Il Catania Calcio precipitato, anzi degradato, in Lega Pro è il segno dei tempi bui che oscurano una città in via di progressiva e inesorabile provincializzazione. Il declino non è solo sportivo, ma anche sociale, culturale e politico. Quella che aspetta di nascere con il carattere di “città metropolitana” stride perciò fortemente con le aspettative della riforma delle Province. Catania non è una grande città ma una città grande che, per qualità della vita, occupa nella classifica nazionale il numero 99 su 107 ed è dietro Palermo di quattro posizioni e Siracusa di ben sedici.
Palermo e Siracusa costituiscono le sue più dirette rivali, la prima sul piano politico e dell’egemonia regionale, la seconda per la prossimità e la sfida turistica. Se Siracusa non è più il suo satellite, neppure Palermo è più il mero capoluogo ufficiale, essendolo oggi pure economicamente e socialmente. La capitale morale della Sicilia, la Catania ”Milano del Sud”, ha invece perso il titolo più pregiato di regina commerciale detenuto sin dagli anni Sessanta. Il suo porto perde container a favore di Augusta, la stazione ferroviaria cancella treni, decrescono le esportazioni su gommato. Il solo, clamoroso, dato in controtendenza è il traffico passeggeri dell’aeroporto Bellini, cresciuto in un solo anno del 14,2% rispetto al 6% del Falcone-Borsellino, che però serve un’area ben più ristretta. Ma il vecchio Fontanarossa potrebbe fare molto di più e non lo fa: congelati sono infatti i progetti per il terzo terminal e l’allungamento della pista, che moltiplicherebbero l’utenza di oltre un terzo.
Mortifica non solo l’aeroporto ma l’intera città una incapacità generale di fare che si traduce in impotenza. Catania ha affrontato la crisi economica regredendo in un ridotto anziché andare al contrattacco, tradendo così la sua vocazione storica all’inventiva, all’espediente e all’azzardo. Spia di questo atteggiamento rinunciatario e di rassegnazione è il crollo del maggior gruppo editoriale, vissuto con diffuso e disperato sgomento.
Quali sono le cause più evidenti di questo regresso, al di là delle condizioni determinate dalla congiuntura economica in tutta Europa? Il processo di provincializzazione, appunto: uno stato di trasfigurazione della “città metropolitana” che nei fatti perde orizzonti, ideali e progetti comuni richiudendosi in se stessa e rinunciando alla propria identità. Ma ci sono cause più endemiche e inquietanti.

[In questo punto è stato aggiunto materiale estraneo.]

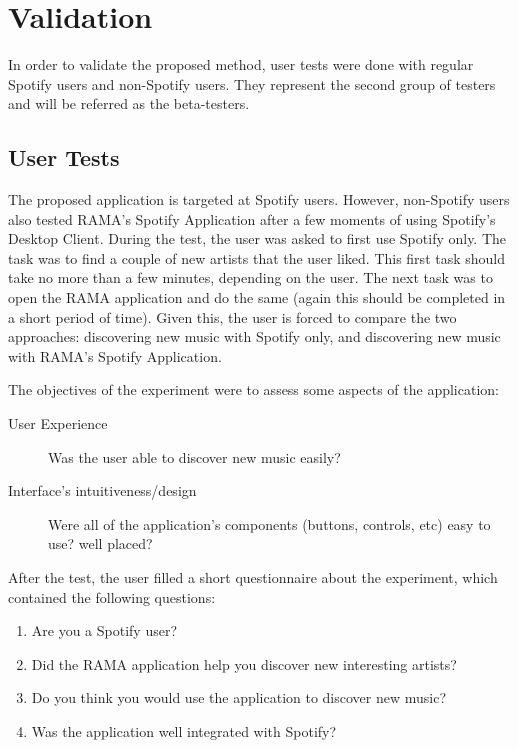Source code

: 

  \clearpage

\section{Validation} %
\label{sec:validation}

  In order to validate the proposed method, user tests were done with regular Spotify users and non-Spotify users.
  They represent the second group of testers and will be referred as the beta-testers.

  \subsection{User Tests} %
  \label{sub:user_tests}

    The proposed application is targeted at Spotify users.
    However, non-Spotify users also tested RAMA's Spotify Application after a few moments of using Spotify's Desktop Client.
    During the test, the user was asked to first use Spotify only.
    The task was to find a couple of new artists that the user liked.
    This first task should take no more than a few minutes, depending on the user.
    The next task was to open the RAMA application and do the same (again this should be completed in a short period of time).
    Given this, the user is forced to compare the two approaches: discovering new music with Spotify only, and discovering new music with RAMA's Spotify Application.

    The objectives of the experiment were to assess some aspects of the application:

    \begin{description}
      \item[User Experience]
        Was the user able to discover new music easily?
      \item[Interface's intuitiveness/design]
        Were all of the application's components (buttons, controls, etc) easy to use? well placed?
    \end{description}

    After the test, the user filled a short questionnaire about the experiment, which contained the following questions:

    \begin{enumerate}
      \item Are you a Spotify user?
      \item Did the RAMA application help you discover new interesting artists?
      \item Do you think you would use the application to discover new music?
      \item Was the application well integrated with Spotify?
    \end{enumerate}

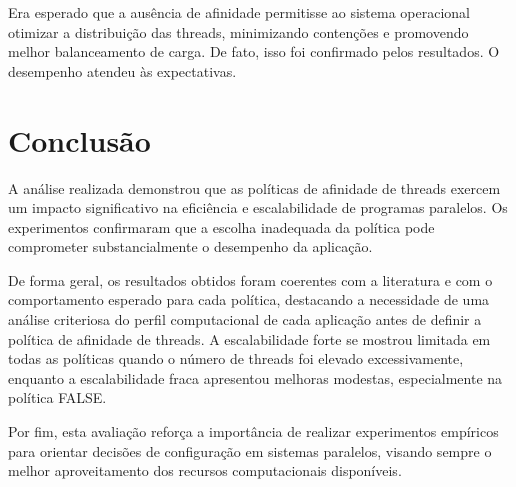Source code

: \documentclass[a4paper, 12pt]{article}
\begin{document}
	Era esperado que a ausência de afinidade permitisse ao sistema operacional otimizar a distribuição das threads, minimizando contenções e promovendo melhor balanceamento de carga. De fato, isso foi confirmado pelos resultados. O desempenho atendeu às expectativas.
	
	\section{Conclusão}

	A análise realizada demonstrou que as políticas de afinidade de threads exercem um impacto significativo na eficiência e escalabilidade de programas paralelos. Os experimentos confirmaram que a escolha inadequada da política pode comprometer substancialmente o desempenho da aplicação.
	
	De forma geral, os resultados obtidos foram coerentes com a literatura e com o comportamento esperado para cada política, destacando a necessidade de uma análise criteriosa do perfil computacional de cada aplicação antes de definir a política de afinidade de threads. A escalabilidade forte se mostrou limitada em todas as políticas quando o número de threads foi elevado excessivamente, enquanto a escalabilidade fraca apresentou melhoras modestas, especialmente na política FALSE.
	
	Por fim, esta avaliação reforça a importância de realizar experimentos empíricos para orientar decisões de configuração em sistemas paralelos, visando sempre o melhor aproveitamento dos recursos computacionais disponíveis.
	
	

	 
\end{document}
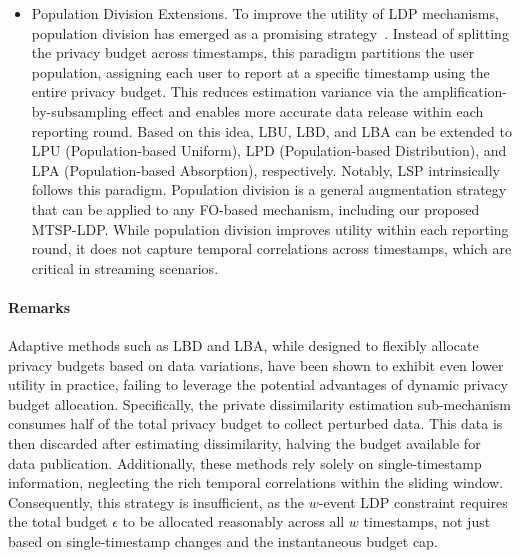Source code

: \begin{itemize}

\item{Population Division Extensions.}
To improve the utility of LDP mechanisms, population division has emerged as a
promising strategy~\cite{Kulkarni2019,Wang2017l,Ren2022}.
Instead of splitting the privacy budget across timestamps, this paradigm
partitions the user population, assigning each user to report at a specific
timestamp using the entire privacy budget.
This reduces estimation variance via the amplification-by-subsampling effect and
enables more accurate data release within each reporting round.
Based on this idea, LBU, LBD, and LBA can be extended to LPU (Population-based
Uniform), LPD (Population-based Distribution), and LPA (Population-based
Absorption), respectively.
Notably, LSP intrinsically follows this paradigm.
Population division is a general augmentation strategy that can be applied to
any FO-based mechanism, including our proposed MTSP-LDP.
While population division improves utility within each reporting round, it does
not capture temporal correlations across timestamps, which are critical in
streaming scenarios.
\end{itemize}
\paragraph{Remarks}
Adaptive methods such as LBD and LBA, while designed to flexibly allocate
privacy budgets based on data variations, have been shown to exhibit even lower
utility in practice\cite{Schaler2024}, failing to leverage the potential
advantages of dynamic privacy budget allocation.
Specifically, the private dissimilarity estimation sub-mechanism consumes half
of the total privacy budget to collect perturbed data.
This data is then discarded after estimating dissimilarity, halving the budget
available for data publication.
Additionally, these methods rely solely on single-timestamp information,
neglecting the rich temporal correlations within the sliding window.
Consequently, this strategy is insufficient, as the $w$-event LDP constraint
requires the total budget $\epsilon$ to be allocated reasonably across all $w$
timestamps, not just based on single-timestamp changes and the instantaneous
budget cap.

La scomparsa dei “cavalieri”, la trasformazione della criminalità organizzata da struttura verticale in orizzontale, più diffusa nel territorio ma meno aggressiva e litigiosa, la concentrazione radicale dei consumi in centri commerciali sempre più vasti e numerosi, fenomeno unico in Sicilia in così massicce proporzioni, motivo di modificazioni profonde nella mobilità, nella rete di vendita al dettaglio e nelle abitudini dei consumatori, sono tutti fattori di crisi di quella Catania che fino al volgere del secolo scorso poteva contare su un modello di relazioni carsiche in forza del quale i rapporti di forza erano consolidati e comunemente accettati. Caduti o involuti questi, è venuto meno il tessuto connettivo di una realtà fondata su un’economia drogata sì ma che era capace di fare sistema.
Hanno contributo a minare tale apparato almeno cinque elementi: la frantumazione dei partiti politici in indistinte forze minuscole e accidiose; la dispersione di uomini di prima grandezza cui sono seguiti eredi che si sono smarriti nella ricerca dell’eterna “primavera” come Enzo Bianco o inseguendo generosi ideali come Claudio Fava o abdicando alla cura del territorio come Anna Finocchiaro e quasi tutti gli altri; l’insorgenza di un clima di deprecazione del sé che si è rivelato il rovescio di quell’ipertrofia dell’io tenuta per decenni a crisma ispiratore di ogni condotta individuale; la depressione del commercio come arte dell’intrapresa che non è valsa però il rilancio dell’industria, rimasta a ristagnare nelle sue corrive logiche assistenzialistiche; e infine, ma non ultima concausa, il depauperamento della sfera culturale che ha ridotto pressoché a zero scrittori, registi, artisti, attori e intellettuali, ribaltando così il risultato a favore di Palermo che conta invece significative figure emerse negli stessi ambiti.
Le speranze della città (che intanto le giovani generazioni hanno conquistato presidiando giorno e notte piazze e bar, istituendo una ininterrotta movida e colorando il centro della loro ottimistica ma distaccata presenza: quasi uno spodestamento a nome di nessuno) sono sospese nell’attesa di un fatto nuovo che non si sa da dove o da chi debba venire, quel fatto nuovo che Giuseppe Fava invocava perché qualcosa potesse cambiare. Intanto l’aria sa di rappreso e di passato, tant’è che nella muta e attonita coscienza catanese è ormai entrata a far parte una scritta murale che ha fatto epoca ed è diventata un grido collettivo: “Il Pigno muore, Micale se ne fotte”. Ma stavolta di Micale, l’allora sindaco, ce ne sono forse ben di più, anche senza nome. La città intera pare diventata un grande e mortifero Pigno.